The Perfect Grilled Cheese
Today is National Grilled Cheese Day, and with the weather being a lot cooler today, the conditions for it were perfect! Not all grilled cheese is created equal. In honor of this timeless tasty sandwich, I made mine with 5 simple ingredients, but let it be known, while there may be multiple ways to get it right, there are a plethora of ways to screw this classic up!
Use bread too thick, and your cheese will never melt properly. Add too much butter, and it's a greasy mess. Also, please use quality cheese, unless your a broke college student there's really no need to use anything individually wrapped in plastic wrap. Add too much bacon...wait, there is no such thing. How dare you!
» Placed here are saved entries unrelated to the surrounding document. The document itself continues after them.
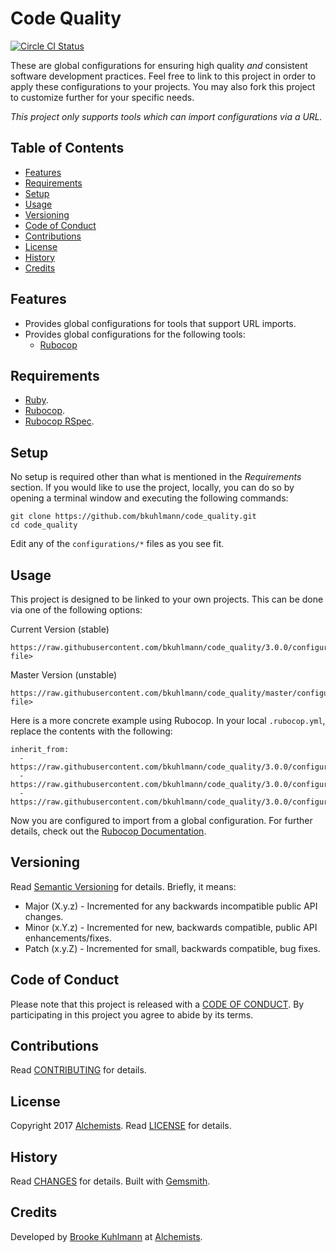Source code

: # Code Quality

[![Circle CI Status](https://circleci.com/gh/bkuhlmann/code_quality.svg?style=svg)](https://circleci.com/gh/bkuhlmann/code_quality)

These are global configurations for ensuring high quality *and* consistent software development
practices. Feel free to link to this project in order to apply these configurations to your
projects. You may also fork this project to customize further for your specific needs.

*This project only supports tools which can import configurations via a URL.*

<!-- Tocer[start]: Auto-generated, don't remove. -->

## Table of Contents

  - [Features](#features)
  - [Requirements](#requirements)
  - [Setup](#setup)
  - [Usage](#usage)
  - [Versioning](#versioning)
  - [Code of Conduct](#code-of-conduct)
  - [Contributions](#contributions)
  - [License](#license)
  - [History](#history)
  - [Credits](#credits)

<!-- Tocer[finish]: Auto-generated, don't remove. -->

## Features

- Provides global configurations for tools that support URL imports.
- Provides global configurations for the following tools:
  - [Rubocop](https://github.com/bbatsov/rubocop)

## Requirements

- [Ruby](https://www.ruby-lang.org).
- [Rubocop](https://github.com/bbatsov/rubocop).
- [Rubocop RSpec](https://github.com/rubocop-hq/rubocop-rspec).

## Setup

No setup is required other than what is mentioned in the *Requirements* section. If you would like
to use the project, locally, you can do so by opening a terminal window and executing the following
commands:

    git clone https://github.com/bkuhlmann/code_quality.git
    cd code_quality

Edit any of the `configurations/*` files as you see fit.

## Usage

This project is designed to be linked to your own projects. This can be done via one of the
following options:

Current Version (stable)

    https://raw.githubusercontent.com/bkuhlmann/code_quality/3.0.0/configurations/<choose file>

Master Version (unstable)

    https://raw.githubusercontent.com/bkuhlmann/code_quality/master/configurations/<choose file>

Here is a more concrete example using Rubocop. In your local `.rubocop.yml`, replace the contents
with the following:

    inherit_from:
      - https://raw.githubusercontent.com/bkuhlmann/code_quality/3.0.0/configurations/rubocop/ruby.yml
      - https://raw.githubusercontent.com/bkuhlmann/code_quality/3.0.0/configurations/rubocop/rails.yml
      - https://raw.githubusercontent.com/bkuhlmann/code_quality/3.0.0/configurations/rubocop/rspec.yml

Now you are configured to import from a global configuration. For further details, check out the
[Rubocop Documentation](http://bit.ly/2DeUr8p).

## Versioning

Read [Semantic Versioning](https://semver.org) for details. Briefly, it means:

- Major (X.y.z) - Incremented for any backwards incompatible public API changes.
- Minor (x.Y.z) - Incremented for new, backwards compatible, public API enhancements/fixes.
- Patch (x.y.Z) - Incremented for small, backwards compatible, bug fixes.

## Code of Conduct

Please note that this project is released with a [CODE OF CONDUCT](CODE_OF_CONDUCT.md). By
participating in this project you agree to abide by its terms.

## Contributions

Read [CONTRIBUTING](CONTRIBUTING.md) for details.

## License

Copyright 2017 [Alchemists](https://www.alchemists.io).
Read [LICENSE](LICENSE.md) for details.

## History

Read [CHANGES](CHANGES.md) for details.
Built with [Gemsmith](https://github.com/bkuhlmann/gemsmith).

## Credits

Developed by [Brooke Kuhlmann](https://www.alchemists.io) at
[Alchemists](https://www.alchemists.io).
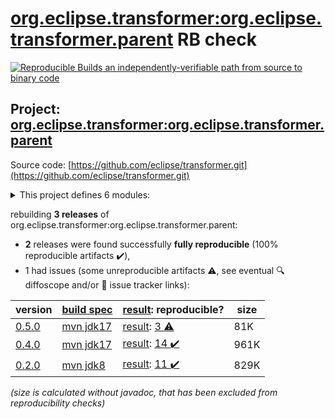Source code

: [org.eclipse.transformer:org.eclipse.transformer.parent](https://central.sonatype.com/artifact/org.eclipse.transformer/org.eclipse.transformer.parent/0.5.0/versions) RB check
=======

[![Reproducible Builds](https://reproducible-builds.org/images/logos/rb.svg) an independently-verifiable path from source to binary code](https://reproducible-builds.org/)

## Project: [org.eclipse.transformer:org.eclipse.transformer.parent](https://central.sonatype.com/artifact/org.eclipse.transformer/org.eclipse.transformer.parent/0.5.0/versions)

Source code: [https://github.com/eclipse/transformer.git](https://github.com/eclipse/transformer.git)

<details><summary>This project defines 6 modules:</summary>

* [org.eclipse.transformer:org.eclipse.transformer](https://central.sonatype.com/artifact/org.eclipse.transformer/org.eclipse.transformer/0.5.0)
* [org.eclipse.transformer:org.eclipse.transformer.cli](https://central.sonatype.com/artifact/org.eclipse.transformer/org.eclipse.transformer.cli/0.5.0)
* [org.eclipse.transformer:org.eclipse.transformer.jakarta](https://central.sonatype.com/artifact/org.eclipse.transformer/org.eclipse.transformer.jakarta/0.5.0)
* [org.eclipse.transformer:org.eclipse.transformer.maven](https://central.sonatype.com/artifact/org.eclipse.transformer/org.eclipse.transformer.maven/0.5.0)
* [org.eclipse.transformer:org.eclipse.transformer.parent](https://central.sonatype.com/artifact/org.eclipse.transformer/org.eclipse.transformer.parent/0.5.0)
* [org.eclipse.transformer:transformer-maven-plugin](https://central.sonatype.com/artifact/org.eclipse.transformer/transformer-maven-plugin/0.5.0)
</details>

rebuilding **3 releases** of org.eclipse.transformer:org.eclipse.transformer.parent:
- **2** releases were found successfully **fully reproducible** (100% reproducible artifacts :heavy_check_mark:),
- 1 had issues (some unreproducible artifacts :warning:, see eventual :mag: diffoscope and/or :memo: issue tracker links):

| version | [build spec](/BUILDSPEC.md) | [result](https://reproducible-builds.org/docs/jvm/): reproducible? | size |
| -- | --------- | ------ | -- |
| [0.5.0](https://central.sonatype.com/artifact/org.eclipse.transformer/org.eclipse.transformer.parent/0.5.0/pom) | [mvn jdk17](eclipse-transformer-0.5.0.buildspec) | [result](transformer-maven-plugin-0.5.0.buildinfo): [ 3 :warning:](transformer-maven-plugin-0.5.0.buildcompare) | 81K |
| [0.4.0](https://central.sonatype.com/artifact/org.eclipse.transformer/org.eclipse.transformer.parent/0.4.0/pom) | [mvn jdk17](eclipse-transformer-0.4.0.buildspec) | [result](transformer-maven-plugin-0.4.0.buildinfo): [14 :heavy_check_mark: ](transformer-maven-plugin-0.4.0.buildcompare) | 961K |
| [0.2.0](https://central.sonatype.com/artifact/org.eclipse.transformer/org.eclipse.transformer.parent/0.2.0/pom) | [mvn jdk8](eclipse-transformer-0.2.0.buildspec) | [result](org.eclipse.transformer.parent-0.2.0.buildinfo): [11 :heavy_check_mark: ](org.eclipse.transformer.parent-0.2.0.buildcompare) | 829K |

<i>(size is calculated without javadoc, that has been excluded from reproducibility checks)</i>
I chose simple white bread, real butter, Vermont sharp cheddar cheese, a touch of mayonnaise and crispy maple bacon crumbles. The key here is slow and low (low heat, cook it slowly) and build up the sandwich as it cooks. No need to slap everything together and throw it the pan. Add the butter to the pan, then a slice of bread (coated gently with the mayo), add a generous amount of your thinly sliced cheese, evenly distribute the bacon, close the sandwich with the second piece of bread. Flip a few times to make sure its golden brown on both sides. When the cheese wants to ooze out of the sides, you know it's done.
I paired mine with a creamy New England Clam Chowder. But that's a debate for another day. If you've already eaten dinner tonight and feel like you've missed out, have no fear. Tomorrow is a whole new day!
Feel free to share your tips to making the Perfect Grilled Cheese.